For the patient and clinician the most important distinction is between low grade NHLs on the one hand and intermediate and high grade ones on the other. These 2 groups of NHLs have morphological, biological, and clinical differences that are discussed later.
Epidemiology:
In the United
States the incidence of NHL in the last few years has been 17.9/100,00 in males and 11.5/100,000 in females. In 1998 an estimated 55,400 new cases will arise, and 24,900 deaths will occur. At this rate, it is the fifth or sixth most common cause of both new cases of cancer and cancer deaths. In comparison, 1998 will see 184,500 new cases of prostate cancer, 180,300 new cases of breast cancer, and 7,100 new cases of Hodgkin's lymphoma. The rate of NHL is twice as high in whites than in blacks.
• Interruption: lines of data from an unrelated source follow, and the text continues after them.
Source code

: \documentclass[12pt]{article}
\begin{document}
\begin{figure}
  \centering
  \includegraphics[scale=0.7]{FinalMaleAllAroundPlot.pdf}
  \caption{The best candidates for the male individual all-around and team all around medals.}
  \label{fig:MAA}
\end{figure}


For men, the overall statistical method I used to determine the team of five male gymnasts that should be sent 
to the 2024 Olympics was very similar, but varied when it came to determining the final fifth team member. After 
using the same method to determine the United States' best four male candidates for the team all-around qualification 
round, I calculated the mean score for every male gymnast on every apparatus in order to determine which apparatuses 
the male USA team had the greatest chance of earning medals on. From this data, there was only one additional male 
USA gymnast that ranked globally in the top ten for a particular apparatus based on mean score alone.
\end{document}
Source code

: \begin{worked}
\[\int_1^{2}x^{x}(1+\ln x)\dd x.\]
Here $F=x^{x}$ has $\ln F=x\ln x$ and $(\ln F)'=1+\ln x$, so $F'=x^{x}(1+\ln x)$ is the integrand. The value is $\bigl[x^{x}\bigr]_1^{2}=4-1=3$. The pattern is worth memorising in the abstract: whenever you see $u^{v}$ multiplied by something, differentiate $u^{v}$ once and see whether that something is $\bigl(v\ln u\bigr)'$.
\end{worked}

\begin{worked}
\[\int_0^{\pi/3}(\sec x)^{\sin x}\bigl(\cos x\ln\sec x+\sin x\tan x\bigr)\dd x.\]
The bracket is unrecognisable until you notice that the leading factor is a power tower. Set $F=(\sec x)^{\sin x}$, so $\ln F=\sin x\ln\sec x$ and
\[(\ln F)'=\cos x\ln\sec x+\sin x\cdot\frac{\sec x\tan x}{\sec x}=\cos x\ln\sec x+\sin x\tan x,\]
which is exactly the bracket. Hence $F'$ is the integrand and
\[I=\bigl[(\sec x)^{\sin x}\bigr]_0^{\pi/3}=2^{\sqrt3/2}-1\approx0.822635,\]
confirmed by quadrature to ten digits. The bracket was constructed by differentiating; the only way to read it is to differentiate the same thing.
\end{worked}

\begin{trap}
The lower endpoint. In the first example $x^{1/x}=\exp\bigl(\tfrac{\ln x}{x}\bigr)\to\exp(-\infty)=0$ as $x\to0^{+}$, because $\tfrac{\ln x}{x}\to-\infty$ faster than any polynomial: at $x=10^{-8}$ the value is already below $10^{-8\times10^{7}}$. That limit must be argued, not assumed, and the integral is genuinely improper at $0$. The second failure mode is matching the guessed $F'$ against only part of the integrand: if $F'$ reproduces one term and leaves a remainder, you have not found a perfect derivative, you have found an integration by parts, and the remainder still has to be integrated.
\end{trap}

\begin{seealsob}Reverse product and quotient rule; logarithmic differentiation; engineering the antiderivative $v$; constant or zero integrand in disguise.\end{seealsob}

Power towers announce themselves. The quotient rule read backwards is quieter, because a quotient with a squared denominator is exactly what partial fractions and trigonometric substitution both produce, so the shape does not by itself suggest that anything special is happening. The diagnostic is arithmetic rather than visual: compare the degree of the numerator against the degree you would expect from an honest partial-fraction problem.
Since the early 1970's the incidence of NHL has been increasing
at the rate of 3-4% per year, which is impressive even after adjustment for the aging U.S. population and AIDS-related cases. The current aged-adjusted death rate for NHL is about 37% higher than it was 20 years ago, despite improved therapies that allow a 52% five-year survival rate compared to an earlier 41%. Only lung cancer in women and melanomas are increasing more rapidly. Unlike Hodgkin's lymphoma, which has a bimodal age distribution, the incidence rate of NHL steadily and steeply increases after age 30 years, although childhood NHLs are not rare.
The 1980s saw a startling incidence of NHL among patients with AIDS, who have a particularly high rate of high grade, extra-nodal, or central nervous system NHLs. In this setting these types of lymphomas occur
60 times more frequently than in the general population. In one study the rate of NHL, measured from the initiation of zidovudine therapy, was 12% at 2 years and 29% at 3 years.
NHLs are also
very prevalent among patients with primary immunodeficiencies or with therapeutic
immunosuppression such as transplantation regimes. In post-transplant patients,
evidence of clonal Epstein-Barr virus infection can be found in most NHLs.
Besides immunodefects,
risk factors for NHLs are hard to identify. The second strongest risk
factor is a family history of the disease, which entails a 3-4 times greater
risk to relatives. A weaker and not completely persuasive factor is occupational
exposure, especially to pesticides and herbicides. Finally a weak, inconsistent
association has been unearthed between NHLs and hair dye use.